** DATA FOR REVIEW follows **

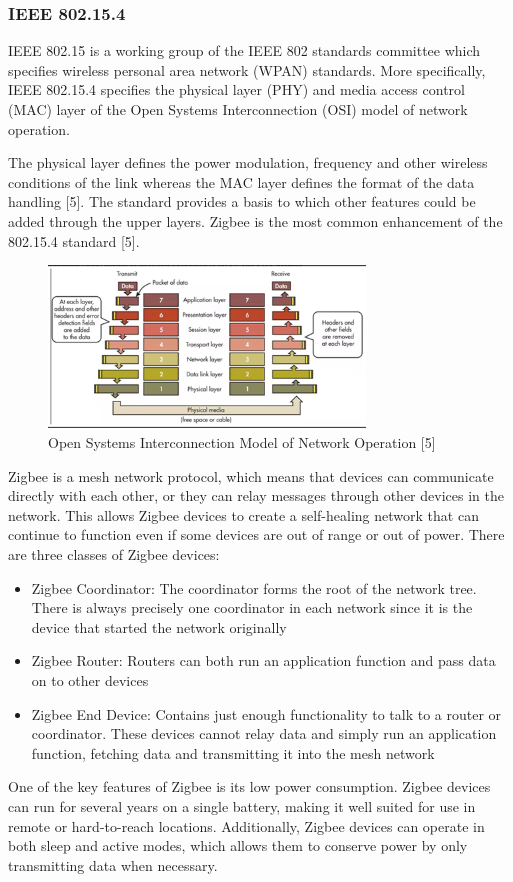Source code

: \documentclass[12pt, a4paper]{article}
\begin{document}
\subsubsection{IEEE 802.15.4}
IEEE 802.15 is a working group of the IEEE 802 standards committee which specifies wireless personal area network (WPAN) standards. More specifically, 
IEEE 802.15.4 specifies the physical layer (PHY) and media access control (MAC) layer of the Open Systems Interconnection (OSI) model of network operation.

The physical layer defines the power modulation, frequency and other wireless conditions of the link whereas the MAC layer defines the format of the 
data handling [5]. The standard provides a basis to which other features could be added through the upper layers. Zigbee is the most common enhancement 
of the 802.15.4 standard [5]. 
\begin{figure}[h]
    \centering
    \includegraphics[width=0.75\textwidth]{osi model.png}
    \caption{Open Systems Interconnection Model of Network Operation [5]}
    \label{fig:osi_model}
\end{figure}
\newline
Zigbee is a mesh network protocol, which means that devices can communicate directly with each other, or they can relay messages through other 
devices in the network. This allows Zigbee devices to create a self-healing network that can continue to function even if some devices are out of range or 
out of power. There are three classes of Zigbee devices:
\begin{itemize}
    \item Zigbee Coordinator: The coordinator forms the root of the network tree. There is always precisely one coordinator in each network since it is 
    the device that started the network originally
    \item Zigbee Router: Routers can both run an application function and pass data on to other devices
    \item Zigbee End Device: Contains just enough functionality to talk to a router or coordinator. These devices cannot relay data and simply run 
    an application function, fetching data and transmitting it into the mesh network
\end{itemize}
One of the key features of Zigbee is its low power consumption. Zigbee devices can run for several years on a single battery, 
making it well suited for use in remote or hard-to-reach locations. Additionally, Zigbee devices can operate in both sleep and 
active modes, which allows them to conserve power by only transmitting data when necessary.
\end{document}
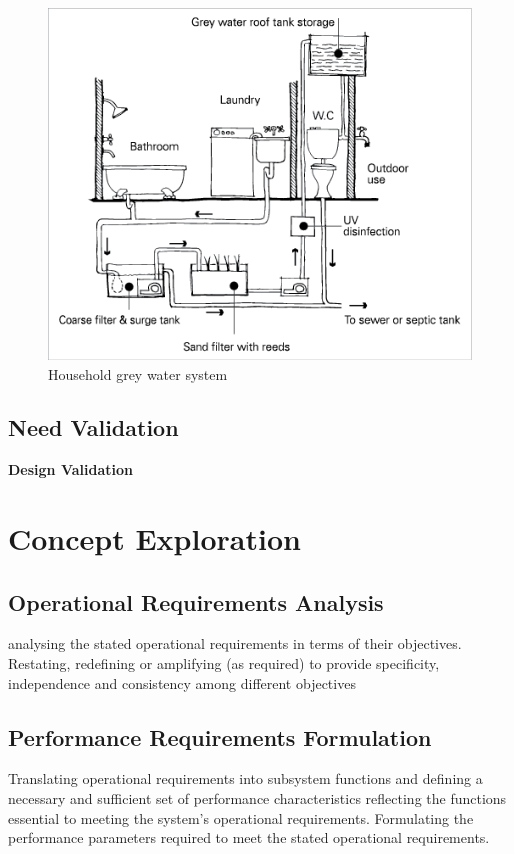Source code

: \documentclass[a4paper,11pt,fleqn]{report}
\begin{document}
\begin{figure}[h!]
\begin{center}
\includegraphics[scale = 1.2]{Household_Grey_Water.png}
\caption{Household grey water system}
\label{fig: Grey water system}
\end{center}
\end{figure}



\subsection{Need Validation}
\textbf{Design Validation}

\section{Concept Exploration}
\subsection{Operational Requirements Analysis}
analysing the stated operational requirements in terms of their
objectives. Restating, redefining or amplifying (as required) to provide
specificity, independence and consistency among different
objectives

\subsection{Performance Requirements Formulation}
Translating operational requirements into subsystem functions and defining a necessary and sufficient set of performance characteristics reflecting the functions essential to meeting the system’s operational requirements. Formulating the performance parameters required to meet the stated operational requirements.
\end{document}
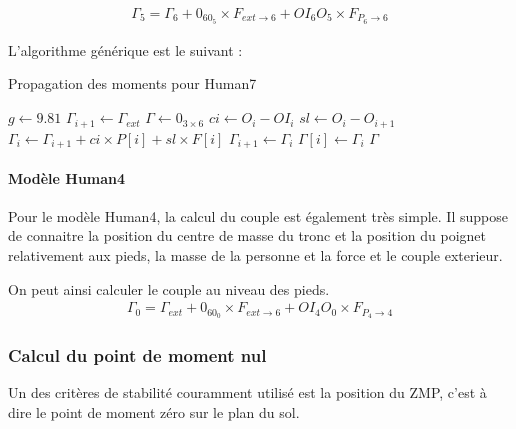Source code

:\documentclass[a4paper, 10pt ]{article}
\begin{document}
\begin{align}
\Gamma_5 = \Gamma_6+ 0_60_5\times F_{ext\rightarrow 6} + OI_6O_5\times  F_{P_6\rightarrow 6}
\end{align}

L'algorithme générique est le suivant : 
\begin{algorithm}[h]
\caption{Propagation des moments pour Human7}
\begin{algorithmic}[1]
\STATE $g \leftarrow 9.81$
\STATE $\Gamma_{i+1} \leftarrow \Gamma_{ext}$
\STATE $\Gamma\leftarrow 0_{3\times6}$
	\STATE $ci\leftarrow O_i-OI_i$
	\STATE $sl\leftarrow O_i-O_{i+1}$
	\STATE $\Gamma _i \leftarrow \Gamma _{i+1}+ci\times P[i]+sl\times F[i]$
	\STATE $\Gamma _{i+1}\leftarrow\Gamma _i$ 
	\STATE $\Gamma[i]\leftarrow\Gamma _i$
\ENDFOR
\RETURN $\Gamma$
\end{algorithmic}
\end{algorithm}

\paragraph{Modèle Human4}

Pour le modèle Human4, la calcul du couple est également très simple. Il suppose de connaitre la position du centre de masse du tronc et la position du poignet relativement aux pieds, la masse de la personne et la force et le couple exterieur.

On peut ainsi calculer le couple au niveau des pieds.
\begin{align}
\Gamma_0= \Gamma_{ext}+ 0_60_0\times F_{ext\rightarrow 6} + OI_4O_0\times  F_{P_4\rightarrow 4}
\end{align}


\subsubsection{Calcul du point de moment nul}

Un des critères de stabilité couramment utilisé est la position du ZMP, c'est à dire le point de moment zéro sur le plan du sol.
\end{document}
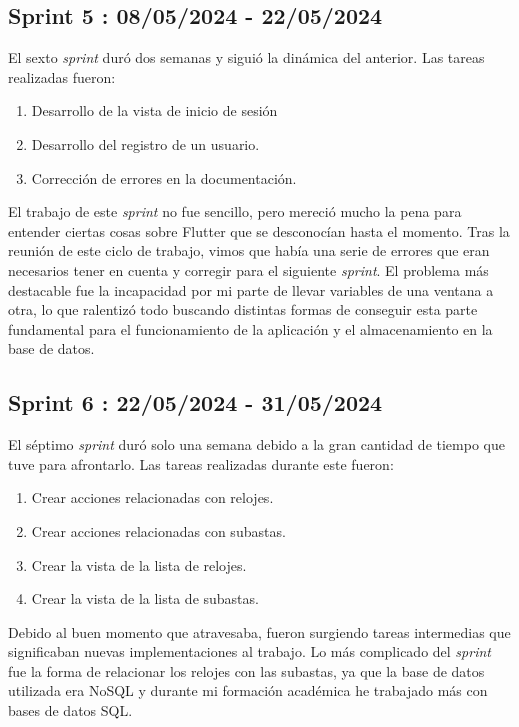 \subsection{Sprint 5 : 08/05/2024 - 22/05/2024}

	El sexto \emph{sprint} duró dos semanas y siguió la dinámica del anterior. Las tareas realizadas fueron:
	\begin{enumerate}
		\item Desarrollo de la vista de inicio de sesión
		\item Desarrollo del registro de un usuario.
		\item Corrección de errores en la documentación.
	\end{enumerate}
	El trabajo de este \emph{sprint} no fue sencillo, pero mereció mucho la pena para entender ciertas cosas sobre Flutter que se desconocían hasta el momento. Tras la reunión de este ciclo de trabajo, vimos que había una serie de errores que eran necesarios tener en cuenta y corregir para el siguiente \emph{sprint}. El problema más destacable fue la incapacidad por mi parte de llevar variables de una ventana a otra, lo que ralentizó todo buscando distintas formas de conseguir esta parte fundamental para el funcionamiento de la aplicación y el almacenamiento en la base de datos.
	
\subsection{Sprint 6 : 22/05/2024 - 31/05/2024}

	El séptimo \emph{sprint} duró solo una semana debido a la gran cantidad de tiempo que tuve para afrontarlo. Las tareas realizadas durante este fueron:
	\begin{enumerate}
		\item Crear acciones relacionadas con relojes.
		\item Crear acciones relacionadas con subastas.
		\item Crear la vista de la lista de relojes.
		\item Crear la vista de la lista de subastas.
	\end{enumerate}
	Debido al buen momento que atravesaba, fueron surgiendo tareas intermedias que significaban nuevas implementaciones al trabajo. Lo más complicado del \emph{sprint} fue la forma de relacionar los relojes con las subastas, ya que la base de datos utilizada era NoSQL y durante mi formación académica he trabajado más con bases de datos SQL.
	
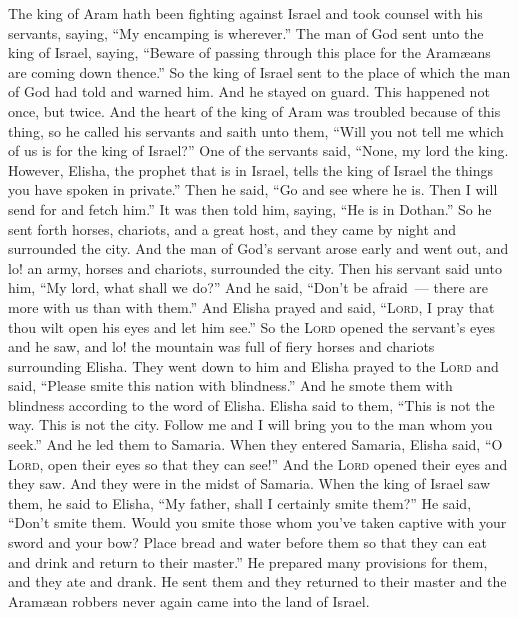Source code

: \begin{inparaenum}
     The king of Aram hath been fighting against Israel and took counsel with his servants, saying, ``My encamping is wherever.''%
     The man of God sent unto the king of Israel, saying, ``Beware of passing through this place for the Aram\ae{}ans are coming down thence.''%
     So the king of Israel sent to the place of which the man of God had told and warned him. And he stayed on guard. This happened not once, but twice.%
     And the heart of the king of Aram was troubled because of this thing, so he called his servants and saith unto them, ``Will you not tell me which of us is for the king of Israel?''%
     One of the servants said, ``None, my lord the king. However, Elisha, the prophet that is in Israel, tells the king of Israel the things you have spoken in private.''%
     Then he said, ``Go and see where he is. Then I will send for and fetch him.'' It was then told him, saying, ``He is in Dothan.''%
     So he sent forth horses, chariots, and a great host, and they came by night and surrounded the city.%
     And the man of God's servant arose early and went out, and lo! an army, horses and chariots, surrounded the city. Then his servant said unto him, ``My lord, what shall we do?''%
     And he said, ``Don't be afraid~--- there are more with us than with them.''%
     And Elisha prayed and said, ``\textsc{Lord}, I pray that thou wilt open his eyes and let him see.'' So the \textsc{Lord} opened the servant's eyes and he saw, and lo! the mountain was full of fiery horses and chariots surrounding Elisha.%
     They went down to him and Elisha prayed to the \textsc{Lord} and said, ``Please smite this nation with blindness.'' And he smote them with blindness according to the word of Elisha.%
     Elisha said to them, ``This is not the way. This is not the city. Follow me and I will bring you to the man whom you seek.'' And he led them to Samaria.%
     When they entered Samaria, Elisha said, ``O \textsc{Lord}, open their eyes so that they can see!'' And the \textsc{Lord} opened their eyes and they saw. And they were in the midst of Samaria.%
     When the king of Israel saw them, he said to Elisha, ``My father, shall I certainly smite them?''%
     He said, ``Don't smite them. Would you smite those whom you've taken captive with your sword and your bow? Place bread and water before them so that they can eat and drink and return to their master.''%
     He prepared many provisions for them, and they ate and drank. He sent them and they returned to their master and the Aram\ae{}an robbers never again came into the land of Israel.%
    

\end{inparaenum}
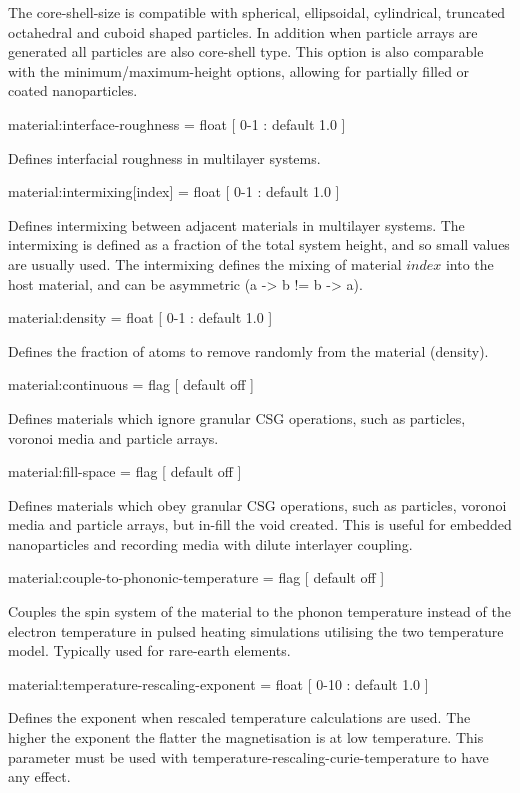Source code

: The core-shell-size is compatible with spherical, ellipsoidal, cylindrical, truncated octahedral and cuboid shaped particles. In addition when particle arrays are generated all particles are also core-shell type. This option is also comparable with the minimum/maximum-height options, allowing for partially filled or coated nanoparticles.

{\zicf material:interface-roughness = float [ 0-1 : default 1.0 ]} Defines interfacial roughness in multilayer systems.

{\zicf material:intermixing[index] = float [ 0-1 : default 1.0 ]} Defines intermixing between adjacent materials in multilayer systems. The intermixing is defined as a fraction of the total system height, and so small values are usually used. The intermixing defines the mixing of material $index$ into the host material, and can be asymmetric (a -> b != b -> a).

{\zicf material:density = float [ 0-1 : default 1.0 ]} Defines the fraction of atoms to remove randomly from the material (density).

{\zicf material:continuous = flag [ default off ]} Defines materials which ignore granular CSG operations, such as particles, voronoi media and particle arrays.

{\zicf material:fill-space = flag [ default off ]} Defines materials which obey granular CSG operations, such as particles, voronoi media and particle arrays, but in-fill the void created. This is useful for embedded nanoparticles and recording media with dilute interlayer coupling.

{\zicf material:couple-to-phononic-temperature = flag [ default off ]} Couples the spin system of the material to the phonon temperature instead of the electron temperature in pulsed heating simulations utilising the two temperature model. Typically used for rare-earth elements.

{\zicf material:temperature-rescaling-exponent = float [ 0-10 : default 1.0 ]} Defines the exponent when rescaled temperature calculations are used. The higher the exponent the flatter the magnetisation is at low temperature. This parameter must be used with temperature-rescaling-curie-temperature to have any effect.

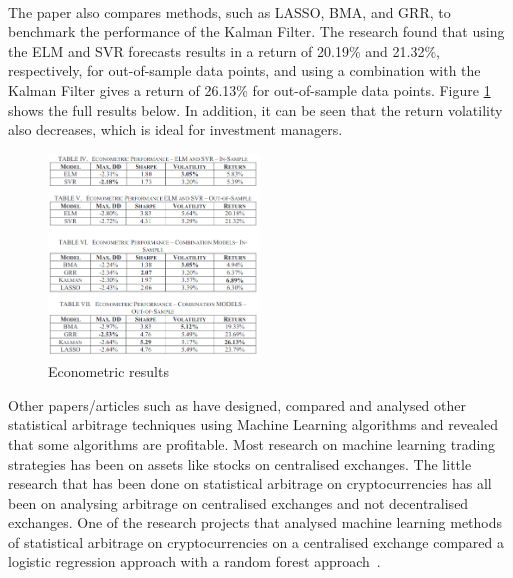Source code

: \\[3mm]
\noindent The paper also compares methods, such as LASSO, BMA, and GRR, to benchmark the performance of the Kalman Filter. The research found that using the ELM and SVR forecasts results in a return of 20.19\% and 21.32\%, respectively, for out-of-sample data points, and using a combination with the Kalman Filter gives a return of 26.13\% for out-of-sample data points. Figure \ref{fig:kalman_ml_results} shows the full results below. In addition, it can be seen that the return volatility also decreases, which is ideal for investment managers.
\\[3mm]
\begin{figure}[htb!]
    \centering
    \includegraphics[width=0.5\textwidth]{background/Images/kalman_ml_results.png}
    \caption{Econometric results~\cite{6974093}}
    \label{fig:kalman_ml_results}
\end{figure}

\noindent Other papers/articles such as \cite{KRAUSS2017689, alma991000475380901591, jrfm12010031} have designed, compared and analysed other statistical arbitrage techniques using Machine Learning algorithms and revealed that some algorithms are profitable. Most research on machine learning trading strategies has been on assets like stocks on centralised exchanges. The little research that has been done on statistical arbitrage on cryptocurrencies has all been on analysing arbitrage on centralised exchanges and not decentralised exchanges. One of the research projects that analysed machine learning methods of statistical arbitrage on cryptocurrencies on a centralised exchange compared a logistic regression approach with a random forest approach~\cite{jrfm12010031}. 


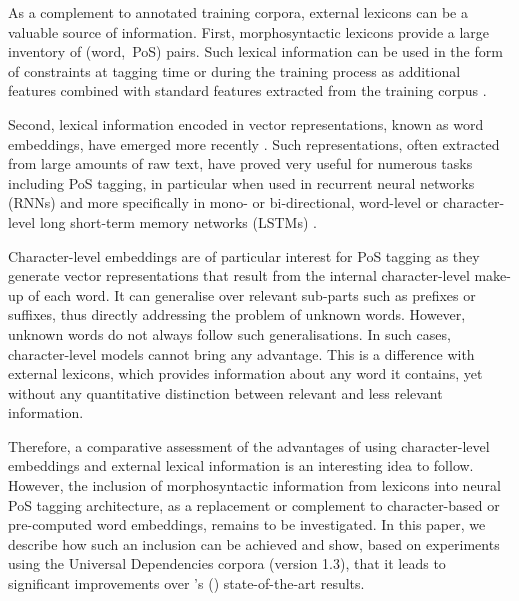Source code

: \documentclass[11pt,a4paper]{article}
\newcommand\hm[1]{\textcolor{blue}{#1}}
\begin{document}
As a complement to  annotated training corpora, external lexicons can be a valuable source of information.
First, morphosyntactic lexicons provide a large inventory of (word,~PoS)
pairs. Such lexical information can be used in the form of constraints at tagging time \cite{kim99,hajic00tagging} or
during the training process as additional features combined with standard features extracted from the training corpus
\cite{chrupala08,goldberg09,denis12}.

Second, lexical information encoded in vector representations, known as word embeddings, have emerged more
recently \cite{bengio03,collobert08,chrupala13,ling15,ballesteros15,muller15}. Such representations, often
extracted from large amounts of raw text, have proved very useful for numerous tasks including PoS tagging, in
particular when used in recurrent neural networks (RNNs) and more specifically in mono- or bi-directional, word-level or
character-level long short-term memory networks (LSTMs) \cite{hochreiter97,ling15,ballesteros15,plank16}.

Character-level embeddings are of particular interest for PoS tagging as they generate vector representations that
result from the internal character-level make-up of each word. It can generalise over relevant sub-parts such as
prefixes or suffixes, thus directly addressing the problem of unknown words. However, unknown words do not always follow
such generalisations. In such cases, character-level models cannot bring any advantage. This is a difference with
external lexicons, which provides information about any word it contains, yet without any quantitative distinction
between relevant and less relevant information.

Therefore, a comparative assessment of the advantages of using character-level embeddings and external lexical
information is an interesting idea to follow. However, the inclusion of morphosyntactic information from lexicons into
neural PoS tagging architecture, as a replacement or complement to character-based or pre-computed word embeddings,
remains to be investigated. In this paper, we describe how such an inclusion can be achieved and show, based on
experiments using the Universal Dependencies corpora (version 1.3), that it leads to significant improvements over
\citeauthor{plank16}'s (\citeyear{plank16}) state-of-the-art results.

\end{document}
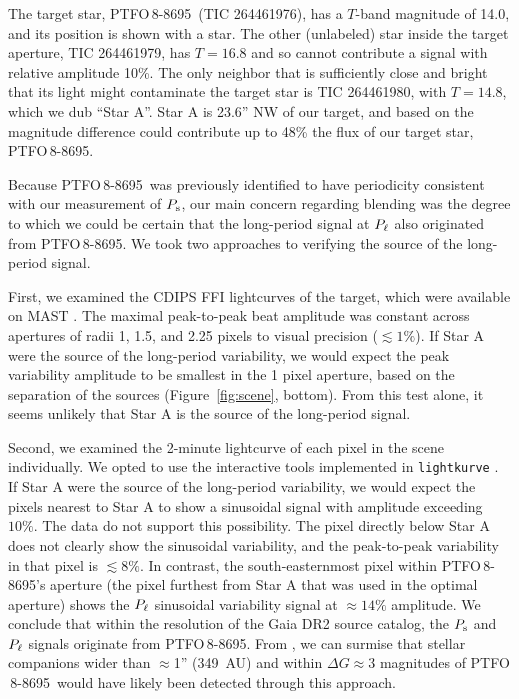 \documentclass[12pt,twocolumn,tighten]{aastex62}
\newcommand{\ptfo}{PTFO$\,$8-8695}
\begin{document}
The target star, \ptfo\ (TIC 264461976), has a $T$-band magnitude
of 14.0, and its position is shown with a star.  The other (unlabeled)
star inside the target aperture, TIC 264461979, has $T=16.8$ and so
cannot contribute a signal with relative amplitude 10\%.  The only
neighbor that is sufficiently close and bright that its light might
contaminate the target star is TIC 264461980, with $T=14.8$, which we
dub ``Star A''.  Star A is 23.6'' NW of our target, and based on
the magnitude difference could contribute up to 48\% the flux of our
target star, \ptfo.  

Because \ptfo\ was previously identified to have periodicity
consistent with our measurement of $P_{\rm s}$, our main concern
regarding blending was the degree to which we could be certain that the
long-period signal at $P_{\rm \ell}$ also originated from \ptfo.
We took two approaches to verifying the source of the
long-period signal.

First, we examined the CDIPS FFI lightcurves of the
target, which were available on MAST \citep{bouma_cluster_2019}.  The
maximal peak-to-peak beat amplitude was constant
across apertures of radii 1, 1.5, and 2.25 pixels to visual precision ($\lesssim 1\%$).
If Star A were the
source of the long-period variability, we would expect the peak
variability amplitude to be smallest in the 1 pixel aperture, based on
the separation of the sources (Figure~\ref{fig:scene}, bottom).  From
this test alone, it seems unlikely that Star A is the source of the
long-period signal.

Second, we examined the 2-minute lightcurve of each pixel in the scene
individually.  We opted to use the interactive tools implemented in
\texttt{lightkurve} \citep{lightkurve_2018}.  If Star A were the
source of the long-period variability, we would expect the pixels
nearest to Star A to show a sinusoidal signal with amplitude exceeding
$10\%$.  The data do not support this possibility.  The pixel
directly below Star A does not clearly show the sinusoidal
variability, and the peak-to-peak variability in that pixel is
$\lesssim 8\%$.  In contrast, the south-easternmost pixel within
\ptfo's aperture (the pixel furthest from Star A that was used in the
optimal aperture) shows the $P_{\rm \ell}$ sinusoidal variability
signal at $\approx 14\%$ amplitude.
We conclude that
within the resolution of the Gaia DR2 source catalog,
the $P_{\rm s}$ and $P_{\rm \ell}$ signals originate from \ptfo.
From \citet{ziegler_measuring_2018}, we can surmise that
stellar companions
wider than $\approx$1'' (349~AU) and within
$\Delta G \approx 3$ magnitudes of \ptfo\ would have likely been
detected through this approach. 
\end{document}
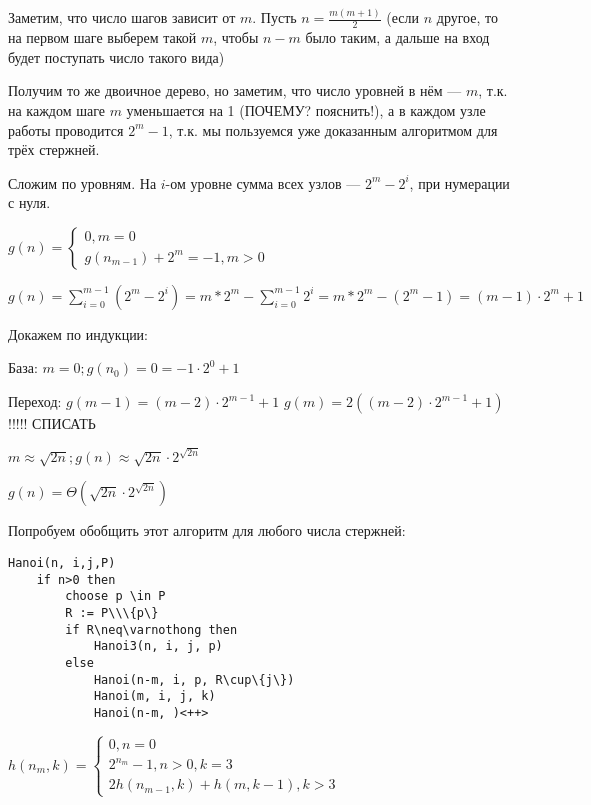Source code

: \documentclass[11pt,a4paper]{article}
\begin{document}
Заметим, что число шагов зависит от $m$. Пусть $n=\frac{m(m+1)}{2}$ (если $n$ другое, то на первом шаге выберем такой $m$, чтобы $n-m$ было таким, а дальше на вход будет поступать число такого вида)

Получим то же двоичное дерево, но заметим, что число уровней в нём --- $m$, т.к. на каждом шаге $m$ уменьшается на 1 (ПОЧЕМУ? пояснить!), а в каждом узле работы проводится $2^m-1$, т.к. мы пользуемся уже доказанным алгоритмом для трёх стержней.

Сложим по уровням. На $i$-ом уровне сумма всех узлов --- $2^m-2^i$, при нумерации с нуля.

$g(n) = \begin{cases}
    0, m=0\\
    g(n_{m-1})+2^m=-1, m>0
\end{cases}$

$g(n) = \sum\limits_{i=0}^{m-1}(2^m-2^i) = m*2^m-\sum\limits_{i=0}^{m-1}2^i =
m*2^m-(2^m-1) = (m-1)\cdot2^m+1 $

Докажем по индукции:

База: $m=0; g(n_0) = 0 = -1\cdot2^0+1$

Переход: $g(m-1)=(m-2)\cdot2^{m-1}+1$
$g(m)=2((m-2)\cdot2^{m-1}+1)$ !!!!! СПИСАТЬ

$m\approx\sqrt{2n}; g(n)\approx\sqrt{2n}\cdot2^{\sqrt{2n}}$

$g(n) = \Theta(\sqrt{2n}\cdot2^{\sqrt{2n}})$


Попробуем обобщить этот алгоритм для любого числа стержней:

\begin{lstlisting}
Hanoi(n, i,j,P)
    if n>0 then
        choose p \in P 
        R := P\\\{p\}
        if R\neq\varnothong then
            Hanoi3(n, i, j, p)
        else
            Hanoi(n-m, i, p, R\cup\{j\})
            Hanoi(m, i, j, k)
            Hanoi(n-m, )<++>
\end{lstlisting}

$h(n_m, k) = \begin{cases}
    0, n=0\\
    2^{n_m}-1, n>0, k=3\\
    2h(n_{m-1}, k) + h(m, k-1), k>3
\end{cases}$
\end{document}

** End of DATA FOR REVIEW **

WORK INSTRUCTION ▸ For the records above, give the number of lines that include the string "difference", with nothing added.

SOLUTION FOR THIS TASK ▸ 2